Más vale tarde...



Juan García había sido toda su vida muy presuntuoso. Siempre le había gustado destacar en cualquier cosa, fuera ésta importante o nimia, y ya desde muy pequeño había procurado por todos los medios a su alcance llamar la atención de la manera que fuese, sin parar en mientes acerca de si, como afirma el refrán castellano, daba en el callo o en la herradura... Porque el bueno de Juan, tosco hasta la exageración, no era precisamente un Petronio en lo que a la finura de su comportamiento social se refería.

¡Qué se le iba a hacer! El pobre no era consciente -o si lo era procuraba ocultarlo celosamente- de que, antes que un gracioso, era tan sólo un pobre patán que espantaba indefectiblemente a todo aquél a quien pretendía atraer. Y, claro está, se quedaba con treinta y una de mano en todo lo referente a sus desesperados intentos de ser el centro de atención de su entorno.

Como además de su falta de ingenio y de modales Juan nunca llegó a descollar ni en el trabajo ni con los amigos, no es de extrañar que el pobre acabara completamente frustrado. En compensación a estas carencias era, eso sí, bastante lanzado, por lo que un buen día se lió la manta a la cabeza, rompió con todo lo que había sido hasta entonces su vida, y se enroló en un barco mercante del cual ignoraba nombre y destino.

Durante varios años vagó por medio mundo razonablemente satisfecho de su nueva vida; y es que, en medio de un ambiente tan tosco como en el que ahora se movía, no es decir que llamara la atención, eso no, pero cuanto menos no desentonaba demasiado... Y ya era algo.

No obstante, seguía sin estar satisfecho. Así que, tras una noche de borrachera, decidió no volver al barco marcando así una nueva etapa en su vida. Quiso el azar que se encontrara en Port Moresby, la capital de Nueva Guinea, al igual que podría haberle ocurrido en Valparaíso, Ciudad del Cabo o Shangai... Que estas son las ventajas de todo aquél que obra sin pensar frente a los que, por el contrario, meditan antes de adoptar cualquier decisión.

Port Moresby no era el mejor lugar del mundo, pero tampoco necesariamente el peor... Y contaba además con una nutrida población indígena, muy poco moldeada todavía por la cultura occidental, ante la que Juan podría lucirse mucho más de lo que consiguiera frente a sus antiguos compañeros. Estaba satisfecho, sí, pero...

Su siguiente arrebato le llevó al interior de la isla en busca de indígenas sin civilizar ante los que pudiera destacar todavía más, ya que los aculturados papúes de la costa todavía se le antojaban demasiado sofisticados para su reducido intelecto. Partió, pues, hacia las remotas y casi inexploradas comarcas cubiertas de selvas vírgenes entrando finalmente en contacto con una tribu primitiva que le acogió dispensándole honores divinos.
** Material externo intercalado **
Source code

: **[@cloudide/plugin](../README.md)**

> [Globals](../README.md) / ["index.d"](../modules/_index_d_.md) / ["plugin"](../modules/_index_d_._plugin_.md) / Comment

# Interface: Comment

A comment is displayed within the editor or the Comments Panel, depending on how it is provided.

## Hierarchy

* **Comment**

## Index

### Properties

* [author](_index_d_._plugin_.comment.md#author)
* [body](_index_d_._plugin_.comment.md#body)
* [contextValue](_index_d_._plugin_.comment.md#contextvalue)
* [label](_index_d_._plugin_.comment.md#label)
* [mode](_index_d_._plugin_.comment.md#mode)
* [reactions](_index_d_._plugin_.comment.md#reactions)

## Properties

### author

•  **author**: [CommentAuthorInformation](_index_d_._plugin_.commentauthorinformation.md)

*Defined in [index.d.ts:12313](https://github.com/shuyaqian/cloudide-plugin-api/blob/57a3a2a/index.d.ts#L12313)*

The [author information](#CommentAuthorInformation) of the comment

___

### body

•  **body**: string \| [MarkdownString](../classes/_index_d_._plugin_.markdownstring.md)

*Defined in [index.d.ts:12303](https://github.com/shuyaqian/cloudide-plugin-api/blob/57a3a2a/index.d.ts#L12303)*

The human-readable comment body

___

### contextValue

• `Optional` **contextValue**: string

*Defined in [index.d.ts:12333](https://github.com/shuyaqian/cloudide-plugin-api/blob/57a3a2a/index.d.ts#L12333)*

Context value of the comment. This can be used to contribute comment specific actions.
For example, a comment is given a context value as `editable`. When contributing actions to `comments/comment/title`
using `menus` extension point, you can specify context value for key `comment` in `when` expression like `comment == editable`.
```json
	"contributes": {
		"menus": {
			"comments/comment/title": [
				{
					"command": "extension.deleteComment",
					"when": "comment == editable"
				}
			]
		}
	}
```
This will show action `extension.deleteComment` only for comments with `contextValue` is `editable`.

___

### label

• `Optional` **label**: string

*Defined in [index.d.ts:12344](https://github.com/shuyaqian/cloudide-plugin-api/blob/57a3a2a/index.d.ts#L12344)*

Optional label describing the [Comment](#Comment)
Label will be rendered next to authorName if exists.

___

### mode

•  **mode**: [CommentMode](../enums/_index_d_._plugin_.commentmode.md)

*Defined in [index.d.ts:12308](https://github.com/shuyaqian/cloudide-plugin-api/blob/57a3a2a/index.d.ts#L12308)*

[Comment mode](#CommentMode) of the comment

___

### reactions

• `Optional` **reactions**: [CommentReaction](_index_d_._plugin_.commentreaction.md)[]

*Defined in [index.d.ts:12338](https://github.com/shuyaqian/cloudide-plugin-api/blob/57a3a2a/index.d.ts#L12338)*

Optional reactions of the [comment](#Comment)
Había triunfado al fin; lo malo, fue que estos aborígenes resultaron tener un concepto de la divinidad bastante peculiar que a Juan no acabó de convencerle del todo... porque sus fervorosos fieles, impacientes por poder disfrutar de los dones emanados de su benéfica protección, decidieron no esperar a que su nuevo dios falleciera de muerte natural, ayudándole en el gozoso tránsito para poder así rendir culto a sus sagradas reliquias de forma inmediata.

De esta manera, y durante muchos años, el cráneo del infortunado Juan, engarzado en el ápice de un tótem ritual primorosamente labrado, fue objeto de piadosa veneración por parte de sus adoradores, llegados incluso desde remotas tierras al reclamo de su bien merecida fama de santidad. Era para estar orgulloso de su triunfo, como todavía lo fue más que, tiempo después y merced a los buenos oficios de una prestigiosa expedición científica, el citado tótem, con la calavera divina incluida, pasara a ocupar un lugar de honor en las vitrinas del Museo Etnográfico de París, uno de los más prestigiosos de todo occidente... porque ya no eran salvajes melanesios los que rendían culto a Juan -a lo que quedaba de él-, sino refinados europeos los que se admiraban ante la gran valía artística del preciado objeto, convertido desde el mismo momento de su llegada en la joya del museo; ciertamente, nadie podría haber esperado más. La pena, es que tal reconocimiento universal le viniera al pobre un poquito -sólo un poquito- tarde.